**WORK INSTRUCTIONS:**
Write back every entry exactly as it reads, with the pictures left behind.
☆ ☆ ☆ ☆
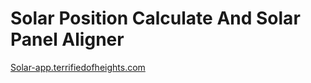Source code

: # Solar Position Calculate And Solar Panel Aligner

[Solar-app.terrifiedofheights.com](https://solar-app.terrifiedofheights.com)
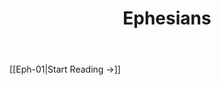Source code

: ﻿---
title: Ephesians
description: 
permalink: 
aliases:
  - Ephesians
tags: 
draft:
date:
---

[[Eph-01|Start Reading →]]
☆ ☆ ☆ ☆
**EXERCISE RESPONSE:**
Source code

: # Solar Position Calculate And Solar Panel Aligner

[Solar-app.terrifiedofheights.com](https://solar-app.terrifiedofheights.com)
Source code

: ﻿---
title: Ephesians
description: 
permalink: 
aliases:
  - Ephesians
tags: 
draft:
date:
---

[[Eph-01|Start Reading →]]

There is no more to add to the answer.